Aaserud:Yes. Well, even though you sought a distance between the work in JASON and the work in the academic field, in order that you should be made use of, there must be some kind of relation there. I mean, you must be asked to do something that you can do because you are the one you are.
Blankenbecler:I think it has more to do with knowing a little bit of mathematics, and having since been able to find the information, more than any specific knowledge. And certainly that's the main reason for having any kind of consultant.

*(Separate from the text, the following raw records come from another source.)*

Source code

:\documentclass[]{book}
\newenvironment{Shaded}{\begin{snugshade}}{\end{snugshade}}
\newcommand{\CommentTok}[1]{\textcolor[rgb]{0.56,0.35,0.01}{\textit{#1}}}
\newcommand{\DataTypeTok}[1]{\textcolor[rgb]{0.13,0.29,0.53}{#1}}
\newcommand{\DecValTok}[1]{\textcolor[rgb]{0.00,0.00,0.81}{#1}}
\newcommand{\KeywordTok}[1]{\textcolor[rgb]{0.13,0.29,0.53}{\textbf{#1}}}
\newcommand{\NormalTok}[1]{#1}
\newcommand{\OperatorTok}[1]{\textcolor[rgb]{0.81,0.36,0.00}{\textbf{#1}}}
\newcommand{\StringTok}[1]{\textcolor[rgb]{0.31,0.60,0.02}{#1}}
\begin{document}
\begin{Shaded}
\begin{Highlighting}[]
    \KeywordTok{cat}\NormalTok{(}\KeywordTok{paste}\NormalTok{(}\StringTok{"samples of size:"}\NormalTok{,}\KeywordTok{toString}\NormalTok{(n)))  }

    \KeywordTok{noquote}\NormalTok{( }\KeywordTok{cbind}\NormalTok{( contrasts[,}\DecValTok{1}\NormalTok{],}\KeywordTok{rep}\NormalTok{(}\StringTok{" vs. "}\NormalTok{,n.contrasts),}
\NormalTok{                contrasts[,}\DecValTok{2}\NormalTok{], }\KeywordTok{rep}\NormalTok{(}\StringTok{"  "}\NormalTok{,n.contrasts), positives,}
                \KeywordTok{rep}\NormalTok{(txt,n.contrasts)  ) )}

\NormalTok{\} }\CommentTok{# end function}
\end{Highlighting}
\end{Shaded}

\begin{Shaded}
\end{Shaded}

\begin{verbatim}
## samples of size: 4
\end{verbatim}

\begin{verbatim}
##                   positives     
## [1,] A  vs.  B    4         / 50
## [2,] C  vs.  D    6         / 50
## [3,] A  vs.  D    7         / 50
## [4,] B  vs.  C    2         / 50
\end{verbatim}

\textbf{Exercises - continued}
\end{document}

A consultant of course—this is a little off the subject— a consultant has a tremendous number of advantages, and one of them is that when someone calls in a consultant, it's because they don't know how to do something, and therefore if the consultant actually doesn't solve the problem, that's fine, because it means the consultant isn't really any more smart than the people who tried to do it originally, and that's a boost for the home organization, so the consultant can't possible lose. But the real reason is to get an independent judgment. That's what's really useful about it. And that, I think, JASON did.

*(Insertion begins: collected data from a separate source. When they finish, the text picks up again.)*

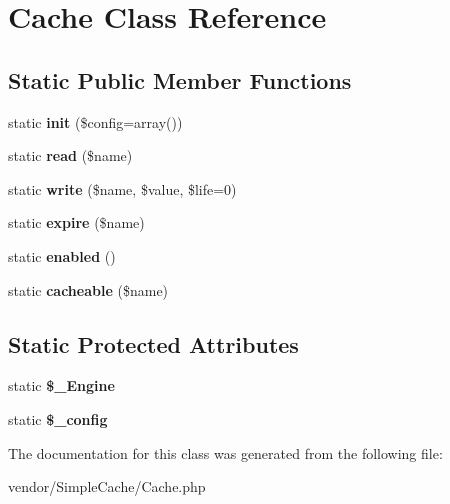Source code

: \hypertarget{classCache}{
\section{Cache Class Reference}
\label{classCache}
}
\subsection*{Static Public Member Functions}
\begin{DoxyCompactItemize}
\item 
\hypertarget{classCache_a81921ae55041a0c8c5048e94139d6d8a}{
static {\bfseries init} (\$config=array())}
\label{classCache_a81921ae55041a0c8c5048e94139d6d8a}

\item 
\hypertarget{classCache_ad2bc9a7271f81f95ce5d15c34b19c3cd}{
static {\bfseries read} (\$name)}
\label{classCache_ad2bc9a7271f81f95ce5d15c34b19c3cd}

\item 
\hypertarget{classCache_a544e29c7d7cb8ec0b97631f389b73e68}{
static {\bfseries write} (\$name, \$value, \$life=0)}
\label{classCache_a544e29c7d7cb8ec0b97631f389b73e68}

\item 
\hypertarget{classCache_a58b7dd05298fb4b5dd90af47114442bb}{
static {\bfseries expire} (\$name)}
\label{classCache_a58b7dd05298fb4b5dd90af47114442bb}

\item 
\hypertarget{classCache_aa8c719f155cc6c42bd4fe2e69aaf2f32}{
static {\bfseries enabled} ()}
\label{classCache_aa8c719f155cc6c42bd4fe2e69aaf2f32}

\item 
\hypertarget{classCache_a5d81fd5280cf48ac4c4b743c05e8ca08}{
static {\bfseries cacheable} (\$name)}
\label{classCache_a5d81fd5280cf48ac4c4b743c05e8ca08}

\end{DoxyCompactItemize}
\subsection*{Static Protected Attributes}
\begin{DoxyCompactItemize}
\item 
\hypertarget{classCache_a4867e1cc5c61cfc49a8a8724b96edb00}{
static {\bfseries \$\_\-Engine}}
\label{classCache_a4867e1cc5c61cfc49a8a8724b96edb00}

\item 
\hypertarget{classCache_acd54fe484a38528524d4f4c5fecae2c6}{
static {\bfseries \$\_\-config}}
\label{classCache_acd54fe484a38528524d4f4c5fecae2c6}

\end{DoxyCompactItemize}


The documentation for this class was generated from the following file:\begin{DoxyCompactItemize}
\item 
vendor/SimpleCache/Cache.php\end{DoxyCompactItemize}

Aaserud:From your side, you chose a problem in order to contribute to it positively.
Aaserud:Do you remember how the choices were presented to you? I mean, did you actually get a list of things to do, or in what context was that discussed?
Blankenbecler:Well, I think, as I recall, various talks on different subjects were presented at the fall and spring meeting, and at some point, the steering committee would decide what subjects were particularly appropriate. Or possible. And then, some group would respond, by asking some money for it or getting a group together to look into that, and I think those probably also started during the year, and then really got to work during the summer.
Aaserud:Yes. Was there actually a possibility for a non-steering committee JASON member to come up with his own proposals?
Aaserud:That was not on the list?
Blankenbecler:Oh yes. Certainly you could do that. And there were — I was involved in one, maybe two attempts to do that, but we very quickly found that the problem, there were no resources availble for the problem, so it couldn't be done. Not that they didn't give us resources. We couldn't find any information on the problem, so we couldn't—it wasn't useful for us to pursue it.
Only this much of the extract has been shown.